ASSIGNMENT: Only the lines below from the one containing "## ¿Hay una" to the one containing "## La base y" should be repeated, both included and unchanged.
═══
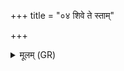 +++
title = "०४ शिवे ते स्ताम्"

+++
<details><summary>मूलम् (GR)</summary>

शिवे ते स्तां द्यावापृथिवी  
असन्तापे अधिश्रियौ ।  
शं ते सूर्य आ तपति +++(Bhatt. sūryā)+++  
शं वातो वातु ते हृदे ।  
शिवा अभि क्षरन्तु त्वा-  
-आपो दिव्याः पयस्वतीः  
शिवास् ते सन्त्व् ओषधीः ॥
</details>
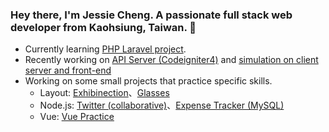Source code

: ### Hey there, I'm Jessie Cheng. A passionate full stack web developer from Kaohsiung, Taiwan. 👋

<!--
**JessieMosbi/JessieMosbi** is a ✨ _special_ ✨ repository because its `README.md` (this file) appears on your GitHub profile.

Here are some ideas to get you started:

- 🔭 I’m currently working on ...
- 🌱 I’m currently learning ...
- 👯 I’m looking to collaborate on ...
- 🤔 I’m looking for help with ...
- 💬 Ask me about ...
- 📫 How to reach me: ...
- 😄 Pronouns: ...
- ⚡ Fun fact: ...
-->

- Currently learning [PHP Laravel project](https://github.com/JessieMosbi/Laravel-commerce).
- Recently working on [API Server (Codeigniter4)](https://github.com/JessieMosbi/Codeigniter4-API-practice) and [simulation on client server and front-end](https://github.com/JessieMosbi/API-client-practice)
- Working on some small projects that practice specific skills.
  - Layout: [Exhibinection](https://jessiemosbi.github.io/exhibinection/)、[Glasses](https://jessiemosbi.github.io/glasses-website/)
  - Node.js: [Twitter (collaborative)](https://github.com/JessieMosbi/twitter-api-2020)、[Expense Tracker (MySQL)](https://github.com/JessieMosbi/expense-tracker-sequelize)
  - Vue: [Vue Practice](https://jessiemosbi.github.io/vue-hex-practice/)

<!--

#### API - Server
- [Codeigniter4](https://github.com/JessieMosbi/Codeigniter4-API-practice)

#### API - Client
- [Simulation](https://github.com/JessieMosbi/API-client-practice)
- [Movie List](https://github.com/JessieMosbi/My-movie-list)
- [Fake User List](https://github.com/JessieMosbi/fake-user-list)
- [Movie List with Genres](https://github.com/JessieMosbi/Movie-List-with-Genres)

#### Layout
- [Exhibinection](https://jessiemosbi.github.io/exhibinection/)
- [Glasses](https://jessiemosbi.github.io/glasses-website/)
- [Personal Website](https://jessiemosbi.github.io/layout-practice/personnel-website/)
- [Personal Resume](https://jessiemosbi.github.io/layout-practice/personnel-resume/)

#### Node.js
- [Twitter](https://github.com/JessieMosbi/twitter-api-2020)
- [Expense Tracker (MySQL)](https://github.com/JessieMosbi/expense-tracker-sequelize)
- [Expense Tracker (mongoDB)](https://github.com/JessieMosbi/expense-tracker)
- [Restaurant Forum](https://github.com/JessieMosbi/restaurant-forum)
- [Restaurant List](https://github.com/JessieMosbi/restaurant-list)
- [Url Shortener](https://github.com/JessieMosbi/url-shortener)
- [Debug Middleware](https://github.com/JessieMosbi/debug_middleware)
- [Simple Login](https://github.com/JessieMosbi/login)
- [Todo List (MySQL)](https://github.com/JessieMosbi/todo-sequelize)

#### JavaScript
- [RGB to Hex Converter](https://github.com/JessieMosbi/RGB-to-Hex-Converter)
- [Trash Taik Generator](https://github.com/JessieMosbi/trash_talk_generator)

#### Vue
- [Vue](https://jessiemosbi.github.io/vue-hex-practice/)
- [Vue Cli](https://jessiemosbi.github.io/vue-hex-practice/)
-->

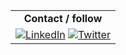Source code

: | |
| :----------: |
| **Contact / follow** |
| [![LinkedIn](https://i.imgur.com/dIKtn3m.png)](https://www.linkedin.com/in/ahmet-ozfen/) [![Twitter](https://i.imgur.com/yI7WMJh.png)](https://twitter.com/aozfen) 
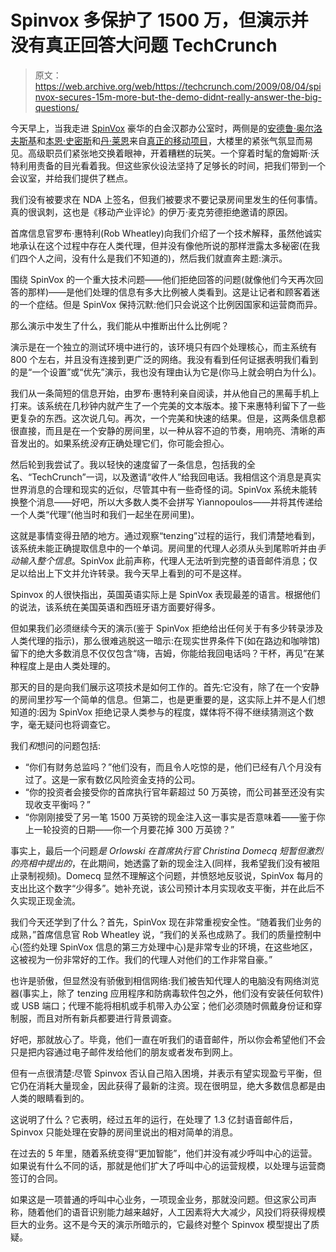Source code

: # Spinvox 多保护了 1500 万，但演示并没有真正回答大问题 TechCrunch

> 原文：<https://web.archive.org/web/https://techcrunch.com/2009/08/04/spinvox-secures-15m-more-but-the-demo-didnt-really-answer-the-big-questions/>

今天早上，当我走进 [SpinVox](https://web.archive.org/web/20221007153256/http://www.crunchbase.com/company/spinvox) 豪华的白金汉郡办公室时，两侧是的[安德鲁·奥尔洛夫斯基](https://web.archive.org/web/20221007153256/http://andreworlowski.com/)和[本恩·史密斯](https://web.archive.org/web/20221007153256/http://thereallymobileproject.com/author/bensmith/)和[丹·莱恩](https://web.archive.org/web/20221007153256/http://thereallymobileproject.com/author/danlane/)来自[真正的移动项目](https://web.archive.org/web/20221007153256/http://thereallymobileproject.com/)，大楼里的紧张气氛显而易见。高级职员们紧张地交换着眼神，开着糟糕的玩笑。一个穿着时髦的詹姆斯·沃特利用责备的目光看着我。但这些家伙设法坚持了足够长的时间，把我们带到一个会议室，并给我们提供了糕点。

我们没有被要求在 NDA 上签名，但我们被要求不要记录房间里发生的任何事情。真的很讽刺，这也是《移动产业评论》的伊万·麦克劳德拒绝邀请的原因。

首席信息官罗布·惠特利(Rob Wheatley)向我们介绍了一个技术解释，虽然他诚实地承认在这个过程中存在人类代理，但并没有像他所说的那样泄露太多秘密(在我们四个人之间，没有什么是我们不知道的)，然后我们就直奔主题:演示。

围绕 SpinVox 的一个重大技术问题——他们拒绝回答的问题(就像他们今天再次回答的那样)——是他们处理的信息有多大比例被人类看到。这是让记者和顾客着迷的一个症结。但是 SpinVox 保持沉默:他们只会说这个比例因国家和运营商而异。

那么演示中发生了什么，我们能从中推断出什么比例呢？

演示是在一个独立的测试环境中进行的，该环境只有四个处理核心，而主系统有 800 个左右，并且没有连接到更广泛的网络。我没有看到任何证据表明我们看到的是“一个设置”或“优先”演示，我也没有理由认为它是(你马上就会明白为什么)。

我们从一条简短的信息开始，由罗布·惠特利亲自阅读，并从他自己的黑莓手机上打来。该系统在几秒钟内就产生了一个完美的文本版本。接下来惠特利留下了一些更复杂的东西。这次说几句。再次，一个完美和快速的结果。但是，这两条信息都很直接，而且是在一个安静的房间里，以一种从容不迫的节奏，用响亮、清晰的声音发出的。如果系统*没有*正确处理它们，你可能会担心。

然后轮到我尝试了。我以轻快的速度留了一条信息，包括我的全名、“TechCrunch”一词，以及邀请“收件人”给我回电话。我相信这个消息是真实世界消息的合理和现实的近似，尽管其中有一些奇怪的词。SpinVox 系统未能转换整个消息——好吧，所以大多数人类不会拼写 Yiannopoulos——并将其传递给一个人类“代理”(他当时和我们一起坐在房间里)。

这就是事情变得丑陋的地方。通过观察“tenzing”过程的运行，我们清楚地看到，该系统未能正确提取信息中的一个单词。房间里的代理人必须从头到尾聆听并由*手动输入整个信息*。SpinVox 此前声称，代理人无法听到完整的语音邮件消息；仅足以给出上下文并允许转录。我今天早上看到的可不是这样。

Spinvox 的人很快指出，英国英语实际上是 SpinVox 表现最差的语言。根据他们的说法，该系统在美国英语和西班牙语方面要好得多。

但如果我们必须继续今天的演示(鉴于 SpinVox 拒绝给出任何关于有多少转录涉及人类代理的指示)，那么很难逃脱这一暗示:在现实世界条件下(如在路边和咖啡馆)留下的绝大多数消息不仅仅包含“嗨，吉姆，你能给我回电话吗？干杯，再见”在某种程度上是由人类处理的。

那天的目的是向我们展示这项技术是如何工作的。首先:它没有，除了在一个安静的房间里抄写一个简单的信息。但第二，也是更重要的是，这实际上并不是人们想知道的:因为 SpinVox 拒绝记录人类参与的程度，媒体将不得不继续猜测这个数字，毫无疑问也将调查它。

我们*和*想问的问题包括:

*   “你们有财务总监吗？”他们没有，而且令人吃惊的是，他们已经有八个月没有过了。这是一家有数亿风险资金支持的公司。
*   “你的投资者会接受你的首席执行官年薪超过 50 万英镑，而公司甚至还没有实现收支平衡吗？”
*   “你刚刚接受了另一笔 1500 万英镑的现金注入这一事实是否意味着——鉴于你上一轮投资的日期——你一个月要花掉 300 万英镑？”

事实上，最后一个问题*是 Orlowski 在首席执行官 Christina Domecq 短暂但激烈的亮相中提出的*，在此期间，她透露了新的现金注入(同样，我希望我们没有被阻止录制视频)。Domecq 显然不理解这个问题，并愤怒地反驳说，SpinVox 每月的支出比这个数字“少得多”。她补充说，该公司预计本月实现收支平衡，并在此后不久实现正现金流。

我们今天还学到了什么？首先，SpinVox 现在非常重视安全性。“随着我们业务的成熟，”首席信息官 Rob Wheatley 说，“我们的关系也成熟了。我们的质量控制中心(签约处理 SpinVox 信息的第三方处理中心)是非常专业的环境，在这些地区，这被视为一份非常好的工作。我们的代理人对他们的工作非常自豪。”

也许是骄傲，但显然没有骄傲到相信网络:我们被告知代理人的电脑没有网络浏览器(事实上，除了 tenzing 应用程序和防病毒软件包之外，他们没有安装任何软件)或 USB 端口；代理不能将相机或手机带入办公室；他们必须随时佩戴身份证和穿制服，而且对所有新兵都要进行背景调查。

好吧，那就放心了。毕竟，他们一直在听我们的语音邮件，所以你会希望他们不会只是把内容通过电子邮件发给他们的朋友或者发布到网上。

但有一点很清楚:尽管 Spinvox 否认自己陷入困境，并表示有望实现盈亏平衡，但它仍在消耗大量现金，因此获得了最新的注资。现在很明显，绝大多数信息都是由人类的眼睛看到的。

这说明了什么？它表明，经过五年的运行，在处理了 1.3 亿封语音邮件后，Spinvox 只能处理在安静的房间里说出的相对简单的消息。

在过去的 5 年里，随着系统变得“更加智能”，他们并没有减少呼叫中心的运营。如果说有什么不同的话，那就是他们扩大了呼叫中心的运营规模，以处理与运营商签订的合同。

如果这是一项普通的呼叫中心业务，一项现金业务，那就没问题。但这家公司声称，随着他们的语音识别能力越来越好，人工因素将大大减少，风投们将获得规模巨大的业务。这不是今天的演示所暗示的，它最终对整个 Spinvox 模型提出了质疑。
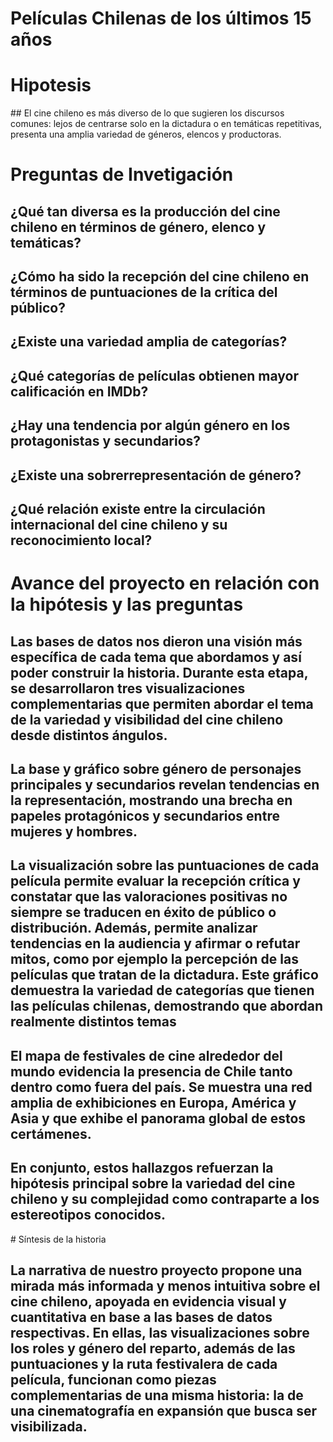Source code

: # Películas Chilenas de los últimos 15 años 

# Hipotesis 
## El cine chileno es más diverso de lo que sugieren los discursos comunes: lejos de centrarse solo en la dictadura o en temáticas repetitivas, presenta una amplia variedad de géneros, elencos y productoras. 

# Preguntas de Invetigación

## ¿Qué tan diversa es la producción del cine chileno en términos de género, elenco y temáticas?
## ¿Cómo ha sido la recepción del cine chileno en términos de puntuaciones de la crítica del público?
## ¿Existe una variedad amplia de categorías?
## ¿Qué categorías de películas obtienen mayor calificación en IMDb?
## ¿Hay una tendencia por algún género en los protagonistas y secundarios?
## ¿Existe una sobrerrepresentación de género?
## ¿Qué relación existe entre la circulación internacional del cine chileno y su reconocimiento local?


# Avance del proyecto en relación con la hipótesis y las preguntas 
## Las bases de datos nos dieron una visión más específica de cada tema que abordamos y así poder construir la historia. Durante esta etapa, se desarrollaron tres visualizaciones complementarias que permiten abordar el tema de la variedad y visibilidad del cine chileno desde distintos ángulos.
## La base y gráfico sobre género de personajes principales y secundarios revelan tendencias en la representación, mostrando una brecha en papeles protagónicos y secundarios entre mujeres y hombres.
## La visualización sobre las puntuaciones de cada película permite evaluar la recepción crítica y constatar que las valoraciones positivas no siempre se traducen en éxito de público o distribución. Además, permite analizar tendencias en la audiencia y afirmar o refutar mitos, como por ejemplo la percepción de las películas que tratan de la dictadura. Este gráfico demuestra la variedad de categorías que tienen las películas chilenas, demostrando que abordan realmente distintos temas
## El mapa de festivales de cine alrededor del mundo evidencia la presencia de Chile tanto dentro como fuera del país. Se muestra una red amplia de exhibiciones en Europa, América y Asia y que exhibe el panorama global de estos certámenes. 
## En conjunto, estos hallazgos refuerzan la hipótesis principal sobre la variedad del cine chileno y su complejidad como contraparte a los estereotipos conocidos. 

# Síntesis de la historia 
## La narrativa de nuestro proyecto propone una mirada más informada y menos intuitiva sobre el cine chileno, apoyada en evidencia visual y cuantitativa en base a las bases de datos respectivas. En ellas, las visualizaciones sobre los roles y género del reparto, además de las puntuaciones y la ruta festivalera de cada película, funcionan como piezas complementarias de una misma historia: la de una cinematografía en expansión que busca ser visibilizada. 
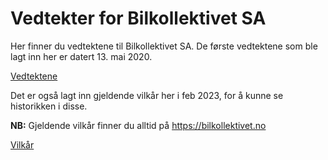 # Vedtekter for Bilkollektivet SA

Her finner du vedtektene til Bilkollektivet SA. De første vedtektene som ble
lagt inn her er datert 13. mai 2020.

[Vedtektene](https://bilkollektivet.github.io/bilkollektivet_vedtekter/vedtekter.html)

Det er også lagt inn gjeldende vilkår her i feb 2023, for å kunne se historikken i disse.

__NB:__ Gjeldende vilkår finner du alltid på https://bilkollektivet.no

[Vilkår](https://bilkollektivet.github.io/bilkollektivet_vedtekter/vilkar.html)
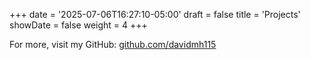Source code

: +++
date = '2025-07-06T16:27:10-05:00'
draft = false
title = 'Projects'
showDate = false 
weight = 4
+++

For more, visit my GitHub: [github.com/davidmh115](https://github.com/davidmh115)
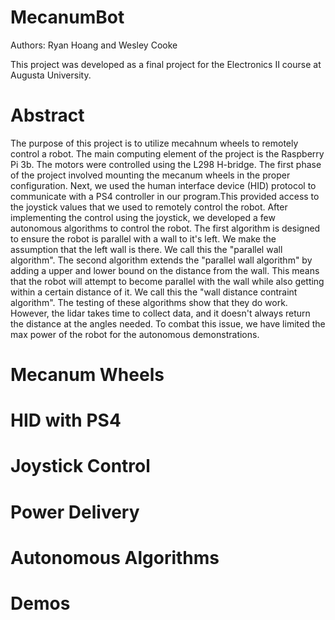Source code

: # MecanumBot
Authors: Ryan Hoang and Wesley Cooke

This project was developed as a final project for the Electronics II course at Augusta University.

# Abstract
The purpose of this project is to utilize mecahnum wheels to remotely control a robot. The main computing element of the project is the Raspberry Pi 3b. The motors were controlled using the L298 H-bridge. The first phase of the project involved mounting the mecanum wheels in the proper configuration. Next, we used the human interface device (HID) protocol to communicate with a PS4 controller in our program.This provided access to the joystick values that we used to remotely control the robot. After implementing the control using the joystick, we developed a few autonomous algorithms to control the robot. The first algorithm is designed to ensure the robot is parallel with a wall to it's left. We make the assumption that the left wall is there. We call this the "parallel wall algorithm". The second algorithm extends the "parallel wall algorithm" by adding a upper and lower bound on the distance from the wall. This means that the robot will attempt to become parallel with the wall while also getting within a certain distance of it. We call this the "wall distance contraint algorithm". The testing of these algorithms show that they do work. However, the lidar takes time to collect data, and it doesn't always return the distance at the angles needed. To combat this issue, we have limited the max power of the robot for the autonomous demonstrations. 

# Mecanum Wheels

# HID with PS4 

# Joystick Control 

# Power Delivery 

# Autonomous Algorithms

# Demos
═══
RESULT:
## ¿Hay una tendencia por algún género en los protagonistas y secundarios?
## ¿Existe una sobrerrepresentación de género?
## ¿Qué relación existe entre la circulación internacional del cine chileno y su reconocimiento local?


# Avance del proyecto en relación con la hipótesis y las preguntas 
## Las bases de datos nos dieron una visión más específica de cada tema que abordamos y así poder construir la historia. Durante esta etapa, se desarrollaron tres visualizaciones complementarias que permiten abordar el tema de la variedad y visibilidad del cine chileno desde distintos ángulos.
## La base y gráfico sobre género de personajes principales y secundarios revelan tendencias en la representación, mostrando una brecha en papeles protagónicos y secundarios entre mujeres y hombres.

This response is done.